At a press conference in Sydney for Australia-United Kingdom Ministerial Consultations, Minister for Defence Industry Christopher Pyne was unable to provide media with an official or estimated figure of local industry content for the mammoth project.
"I'm not one for setting a percentage figure because I think that that's a rather asinine pastime," said Minister Pyne, despite previously talking up an expected figure of 90 per cent.
"My job is to increase as much as possible the spend on defence industry here in Australia that is capable of being part of any of these projects."

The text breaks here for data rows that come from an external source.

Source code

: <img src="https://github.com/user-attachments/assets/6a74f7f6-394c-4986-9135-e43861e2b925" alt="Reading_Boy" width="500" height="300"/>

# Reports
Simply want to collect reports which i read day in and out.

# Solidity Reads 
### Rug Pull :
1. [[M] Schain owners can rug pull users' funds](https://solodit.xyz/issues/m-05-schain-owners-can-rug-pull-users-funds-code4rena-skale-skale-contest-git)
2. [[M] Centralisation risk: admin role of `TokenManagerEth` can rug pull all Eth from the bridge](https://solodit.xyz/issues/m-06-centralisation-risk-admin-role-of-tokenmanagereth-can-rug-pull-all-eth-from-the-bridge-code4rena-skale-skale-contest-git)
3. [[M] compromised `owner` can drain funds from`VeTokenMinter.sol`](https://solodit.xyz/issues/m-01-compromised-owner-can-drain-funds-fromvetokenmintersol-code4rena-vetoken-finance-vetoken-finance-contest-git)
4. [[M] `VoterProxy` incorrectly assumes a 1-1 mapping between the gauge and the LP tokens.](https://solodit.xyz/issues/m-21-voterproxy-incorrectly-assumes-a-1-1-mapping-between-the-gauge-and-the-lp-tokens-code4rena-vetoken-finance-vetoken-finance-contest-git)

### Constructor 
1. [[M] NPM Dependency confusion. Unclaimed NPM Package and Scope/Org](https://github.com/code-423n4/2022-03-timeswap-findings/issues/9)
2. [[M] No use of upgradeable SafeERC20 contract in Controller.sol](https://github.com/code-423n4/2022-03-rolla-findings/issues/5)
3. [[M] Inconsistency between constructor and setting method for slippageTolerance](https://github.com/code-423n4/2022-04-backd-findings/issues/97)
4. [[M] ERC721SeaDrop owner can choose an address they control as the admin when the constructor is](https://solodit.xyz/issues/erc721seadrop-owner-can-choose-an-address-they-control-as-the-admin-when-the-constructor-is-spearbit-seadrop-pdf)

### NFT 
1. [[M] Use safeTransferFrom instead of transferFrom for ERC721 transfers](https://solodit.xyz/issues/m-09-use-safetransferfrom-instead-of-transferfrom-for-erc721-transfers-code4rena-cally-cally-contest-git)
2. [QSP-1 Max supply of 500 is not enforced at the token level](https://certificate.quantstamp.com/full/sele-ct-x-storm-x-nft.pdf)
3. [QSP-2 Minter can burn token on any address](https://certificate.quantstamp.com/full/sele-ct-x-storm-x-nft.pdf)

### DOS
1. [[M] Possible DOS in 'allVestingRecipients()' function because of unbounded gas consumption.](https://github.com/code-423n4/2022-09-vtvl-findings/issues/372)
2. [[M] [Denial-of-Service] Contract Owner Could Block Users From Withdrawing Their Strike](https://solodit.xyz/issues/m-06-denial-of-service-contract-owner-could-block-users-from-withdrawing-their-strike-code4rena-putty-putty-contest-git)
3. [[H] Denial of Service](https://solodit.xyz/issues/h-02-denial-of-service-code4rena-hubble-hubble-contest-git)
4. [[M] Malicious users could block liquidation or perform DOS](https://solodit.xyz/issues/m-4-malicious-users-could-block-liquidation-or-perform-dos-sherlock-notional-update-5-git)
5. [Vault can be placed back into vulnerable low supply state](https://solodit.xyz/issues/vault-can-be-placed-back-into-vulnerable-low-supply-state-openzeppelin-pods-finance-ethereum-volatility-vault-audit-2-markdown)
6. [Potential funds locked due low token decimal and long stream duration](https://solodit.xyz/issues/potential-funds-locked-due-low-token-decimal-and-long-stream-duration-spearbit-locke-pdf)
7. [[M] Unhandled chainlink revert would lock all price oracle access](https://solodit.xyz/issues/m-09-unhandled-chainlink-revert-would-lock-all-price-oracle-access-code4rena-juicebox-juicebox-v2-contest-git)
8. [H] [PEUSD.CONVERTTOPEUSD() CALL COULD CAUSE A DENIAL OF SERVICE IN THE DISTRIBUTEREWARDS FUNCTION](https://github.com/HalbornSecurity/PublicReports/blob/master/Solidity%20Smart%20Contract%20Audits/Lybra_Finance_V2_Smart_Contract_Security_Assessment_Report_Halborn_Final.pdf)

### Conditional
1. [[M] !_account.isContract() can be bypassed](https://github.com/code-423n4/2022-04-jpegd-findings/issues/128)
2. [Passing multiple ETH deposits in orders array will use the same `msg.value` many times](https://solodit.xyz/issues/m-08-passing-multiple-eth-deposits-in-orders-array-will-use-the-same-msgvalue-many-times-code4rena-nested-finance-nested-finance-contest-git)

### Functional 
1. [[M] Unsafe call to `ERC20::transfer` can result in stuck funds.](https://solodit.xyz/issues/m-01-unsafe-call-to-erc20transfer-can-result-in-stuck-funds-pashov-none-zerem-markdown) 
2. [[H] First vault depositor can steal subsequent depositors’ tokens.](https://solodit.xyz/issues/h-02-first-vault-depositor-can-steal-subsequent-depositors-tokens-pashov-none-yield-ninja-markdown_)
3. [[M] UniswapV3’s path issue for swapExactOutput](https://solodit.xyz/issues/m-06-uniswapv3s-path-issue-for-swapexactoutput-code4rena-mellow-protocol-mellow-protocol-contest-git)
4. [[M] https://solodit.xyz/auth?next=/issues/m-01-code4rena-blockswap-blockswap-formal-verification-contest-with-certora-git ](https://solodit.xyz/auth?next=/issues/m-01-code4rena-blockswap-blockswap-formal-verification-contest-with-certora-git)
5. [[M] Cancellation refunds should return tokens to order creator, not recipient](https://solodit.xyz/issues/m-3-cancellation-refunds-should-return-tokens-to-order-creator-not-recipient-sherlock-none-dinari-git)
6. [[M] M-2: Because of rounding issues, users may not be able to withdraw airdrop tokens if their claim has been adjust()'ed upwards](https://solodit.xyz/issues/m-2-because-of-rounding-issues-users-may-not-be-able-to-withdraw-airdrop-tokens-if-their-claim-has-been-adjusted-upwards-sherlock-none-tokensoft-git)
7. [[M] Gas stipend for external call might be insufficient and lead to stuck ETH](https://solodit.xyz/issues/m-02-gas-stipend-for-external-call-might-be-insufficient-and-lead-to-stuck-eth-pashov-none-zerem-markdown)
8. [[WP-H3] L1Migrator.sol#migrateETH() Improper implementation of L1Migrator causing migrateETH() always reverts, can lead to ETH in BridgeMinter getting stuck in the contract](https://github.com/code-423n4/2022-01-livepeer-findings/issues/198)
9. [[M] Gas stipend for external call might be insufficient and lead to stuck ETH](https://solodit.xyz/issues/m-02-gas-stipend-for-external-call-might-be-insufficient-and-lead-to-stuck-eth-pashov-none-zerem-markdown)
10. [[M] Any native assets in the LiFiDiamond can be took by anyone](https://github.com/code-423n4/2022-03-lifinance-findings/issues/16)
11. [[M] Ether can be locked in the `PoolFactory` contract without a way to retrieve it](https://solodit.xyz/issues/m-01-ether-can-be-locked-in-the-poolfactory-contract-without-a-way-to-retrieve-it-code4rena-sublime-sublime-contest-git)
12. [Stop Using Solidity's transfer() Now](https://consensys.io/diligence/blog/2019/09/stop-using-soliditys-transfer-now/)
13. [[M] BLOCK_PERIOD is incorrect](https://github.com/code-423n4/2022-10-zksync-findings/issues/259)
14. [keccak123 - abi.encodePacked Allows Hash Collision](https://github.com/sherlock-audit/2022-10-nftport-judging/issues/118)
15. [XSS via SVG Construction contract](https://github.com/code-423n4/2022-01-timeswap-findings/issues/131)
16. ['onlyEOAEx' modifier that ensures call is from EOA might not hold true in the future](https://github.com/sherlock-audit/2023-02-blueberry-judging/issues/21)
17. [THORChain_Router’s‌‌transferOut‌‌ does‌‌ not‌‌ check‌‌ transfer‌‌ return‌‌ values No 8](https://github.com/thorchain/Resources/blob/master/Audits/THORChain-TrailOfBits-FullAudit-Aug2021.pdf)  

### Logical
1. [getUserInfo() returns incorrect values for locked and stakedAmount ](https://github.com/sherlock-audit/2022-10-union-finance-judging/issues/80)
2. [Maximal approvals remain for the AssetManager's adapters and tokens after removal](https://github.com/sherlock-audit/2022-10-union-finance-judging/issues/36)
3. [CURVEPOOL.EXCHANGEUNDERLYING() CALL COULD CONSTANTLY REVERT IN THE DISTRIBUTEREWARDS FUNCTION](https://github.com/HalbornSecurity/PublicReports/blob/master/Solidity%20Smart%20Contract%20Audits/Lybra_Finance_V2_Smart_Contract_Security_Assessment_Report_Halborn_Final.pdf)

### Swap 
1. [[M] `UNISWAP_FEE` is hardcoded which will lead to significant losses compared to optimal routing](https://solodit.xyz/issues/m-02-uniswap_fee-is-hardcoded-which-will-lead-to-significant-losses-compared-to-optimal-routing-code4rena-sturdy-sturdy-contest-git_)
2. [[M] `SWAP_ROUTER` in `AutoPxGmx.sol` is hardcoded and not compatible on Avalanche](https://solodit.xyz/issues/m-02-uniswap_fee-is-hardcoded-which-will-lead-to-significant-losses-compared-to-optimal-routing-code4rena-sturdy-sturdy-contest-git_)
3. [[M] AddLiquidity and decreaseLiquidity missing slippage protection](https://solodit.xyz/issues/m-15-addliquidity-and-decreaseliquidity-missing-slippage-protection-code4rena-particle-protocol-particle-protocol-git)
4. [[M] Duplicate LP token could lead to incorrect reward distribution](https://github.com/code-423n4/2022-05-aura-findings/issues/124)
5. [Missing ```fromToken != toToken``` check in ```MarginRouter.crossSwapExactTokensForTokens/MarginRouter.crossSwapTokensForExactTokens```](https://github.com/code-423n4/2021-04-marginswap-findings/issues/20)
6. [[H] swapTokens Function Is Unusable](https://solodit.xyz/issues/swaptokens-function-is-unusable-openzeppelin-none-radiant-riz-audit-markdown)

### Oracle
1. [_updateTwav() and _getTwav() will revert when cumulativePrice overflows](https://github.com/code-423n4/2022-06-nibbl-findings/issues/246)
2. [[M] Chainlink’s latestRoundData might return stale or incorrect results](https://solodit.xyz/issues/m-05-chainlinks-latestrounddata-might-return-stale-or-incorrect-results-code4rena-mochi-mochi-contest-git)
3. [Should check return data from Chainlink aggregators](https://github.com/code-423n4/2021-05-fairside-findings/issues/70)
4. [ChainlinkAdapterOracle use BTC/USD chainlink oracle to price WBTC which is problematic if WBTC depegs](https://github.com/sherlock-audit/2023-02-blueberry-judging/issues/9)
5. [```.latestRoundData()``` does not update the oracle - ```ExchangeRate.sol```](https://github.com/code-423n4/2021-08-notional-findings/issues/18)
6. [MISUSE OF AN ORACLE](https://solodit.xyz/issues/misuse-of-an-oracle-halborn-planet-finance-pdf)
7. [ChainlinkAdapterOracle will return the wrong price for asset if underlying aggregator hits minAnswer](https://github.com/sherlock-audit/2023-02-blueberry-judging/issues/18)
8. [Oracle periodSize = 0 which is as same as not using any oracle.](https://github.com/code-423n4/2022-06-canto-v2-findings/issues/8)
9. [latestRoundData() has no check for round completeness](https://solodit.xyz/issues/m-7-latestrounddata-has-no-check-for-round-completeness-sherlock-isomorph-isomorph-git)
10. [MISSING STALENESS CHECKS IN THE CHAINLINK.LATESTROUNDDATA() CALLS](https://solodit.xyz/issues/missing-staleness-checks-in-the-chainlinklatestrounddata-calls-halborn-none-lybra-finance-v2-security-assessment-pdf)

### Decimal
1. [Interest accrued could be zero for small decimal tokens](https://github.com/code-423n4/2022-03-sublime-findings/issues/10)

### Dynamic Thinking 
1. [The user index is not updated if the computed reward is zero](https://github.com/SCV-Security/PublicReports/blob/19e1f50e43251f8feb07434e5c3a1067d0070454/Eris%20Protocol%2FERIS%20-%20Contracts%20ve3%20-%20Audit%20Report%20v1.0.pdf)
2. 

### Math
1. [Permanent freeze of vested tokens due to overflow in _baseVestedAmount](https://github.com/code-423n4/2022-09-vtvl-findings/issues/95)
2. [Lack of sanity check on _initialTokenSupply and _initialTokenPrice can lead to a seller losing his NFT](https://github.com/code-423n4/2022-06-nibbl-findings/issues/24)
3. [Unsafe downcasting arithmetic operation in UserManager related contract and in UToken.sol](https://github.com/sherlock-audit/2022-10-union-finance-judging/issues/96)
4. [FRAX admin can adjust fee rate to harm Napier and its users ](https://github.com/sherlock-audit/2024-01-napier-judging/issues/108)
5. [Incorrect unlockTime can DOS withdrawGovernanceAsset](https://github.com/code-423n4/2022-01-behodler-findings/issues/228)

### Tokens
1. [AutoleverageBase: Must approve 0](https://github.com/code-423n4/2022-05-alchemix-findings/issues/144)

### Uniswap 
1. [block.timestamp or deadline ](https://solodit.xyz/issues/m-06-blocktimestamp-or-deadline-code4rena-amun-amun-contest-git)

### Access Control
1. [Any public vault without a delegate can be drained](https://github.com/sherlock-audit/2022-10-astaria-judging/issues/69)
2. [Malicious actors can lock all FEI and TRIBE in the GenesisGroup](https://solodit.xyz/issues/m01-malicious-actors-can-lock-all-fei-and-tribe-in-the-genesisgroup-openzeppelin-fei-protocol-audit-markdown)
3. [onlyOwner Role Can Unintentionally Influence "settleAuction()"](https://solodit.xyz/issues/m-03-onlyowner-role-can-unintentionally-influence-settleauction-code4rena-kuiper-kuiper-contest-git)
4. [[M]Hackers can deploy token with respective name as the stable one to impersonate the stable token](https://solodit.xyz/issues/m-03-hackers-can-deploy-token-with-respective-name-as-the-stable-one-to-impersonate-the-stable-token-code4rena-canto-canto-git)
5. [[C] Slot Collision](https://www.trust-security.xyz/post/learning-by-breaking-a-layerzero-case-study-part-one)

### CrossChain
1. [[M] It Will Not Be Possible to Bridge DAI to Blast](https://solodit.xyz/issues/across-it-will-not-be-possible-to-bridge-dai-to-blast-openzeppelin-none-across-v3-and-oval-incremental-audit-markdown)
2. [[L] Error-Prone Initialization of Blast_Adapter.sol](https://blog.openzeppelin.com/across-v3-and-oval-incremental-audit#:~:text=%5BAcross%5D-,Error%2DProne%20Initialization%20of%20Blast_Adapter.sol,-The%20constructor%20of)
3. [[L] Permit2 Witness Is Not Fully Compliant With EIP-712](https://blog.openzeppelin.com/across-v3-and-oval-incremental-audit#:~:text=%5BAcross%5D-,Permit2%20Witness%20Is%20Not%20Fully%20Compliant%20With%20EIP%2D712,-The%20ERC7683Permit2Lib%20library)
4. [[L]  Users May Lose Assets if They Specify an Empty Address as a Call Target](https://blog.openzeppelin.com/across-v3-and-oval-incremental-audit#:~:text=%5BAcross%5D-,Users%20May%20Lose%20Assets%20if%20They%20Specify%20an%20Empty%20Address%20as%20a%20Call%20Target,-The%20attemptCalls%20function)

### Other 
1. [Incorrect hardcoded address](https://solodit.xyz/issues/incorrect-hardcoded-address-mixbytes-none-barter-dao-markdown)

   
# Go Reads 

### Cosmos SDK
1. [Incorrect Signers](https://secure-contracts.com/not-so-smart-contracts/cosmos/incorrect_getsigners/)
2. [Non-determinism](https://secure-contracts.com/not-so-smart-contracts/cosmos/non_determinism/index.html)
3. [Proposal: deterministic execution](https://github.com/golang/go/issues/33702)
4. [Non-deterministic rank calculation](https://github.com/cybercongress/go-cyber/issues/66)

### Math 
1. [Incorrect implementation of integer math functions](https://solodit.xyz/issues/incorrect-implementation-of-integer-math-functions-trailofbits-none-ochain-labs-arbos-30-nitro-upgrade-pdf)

Former Naval Group Australia chief executive Sean Costello's promises of a 90 per cent local industry figure have created a frenzy, with the interim CEO Brent Clark retreating from this figure.
"I think, not trying to put words into people's mouths, what my predecessor was talking about when he mentioned the 90 per cent figure, he was talking about production, and I think that got lost in translation," Clark told Defence Connect in June this year.
"He was basically trying to explain that in terms of production of the submarine, the pressure hulls, putting all the steel, and systems and wires and all that stuff into the submarine, that would achieve a very high percentage of Australian industry involvement, that's what he was talking about.
"I don't think he was ever saying that there would be 90 per cent total industry involvement."
Federal politicians have criticised the Turnbull government for the lack of clarity on this issue, amid fears that the percentage could fall as low as 60 per cent.
"Sixty per cent falls well short of the 70 per cent achieved during the build of Collins and the 90 per cent promised for the Future Submarine Program by Minister Pyne on Q&A last year and by DCNS before a parliamentary committee in March this year," said Senator Nick Xenophon after a Senate hearing into the project in June.
"Let's hope it doesn't turn into an Ikea project, where all we do is bolt together a bunch of components that have been shipped to Australia from overseas."
Meanwhile, South Australia's Defence Teaming Centre (DTC) and Western Australia's Henderson Alliance have joined forces to push for a new way of thinking about, and maximising, Australia's capabilities on the naval shipbuilding project.
DTC's CEO Margot Forster told Defence Connect that, while there has been some positive moves to come out of this percentage debate, like the collaboration of SA's, WA's and Victoria's ministers, the debate itself must change.
"Firstly, we the DTC and Henderson Alliance commend the state governments involved for setting aside competition and collaborating to submit a joint position on Australian industry content," said Forster.
"We need to see more of this kind of behaviour. Naval shipbuilding is a national endeavour and will require a national solution if we are to successfully deliver these programs in Australia with maximum Australian industry involvement.
"However, we have concerns about setting a minimum benchmark of 60 per cent Australian industry involvement in the SEA 1000 Future Submarine Program."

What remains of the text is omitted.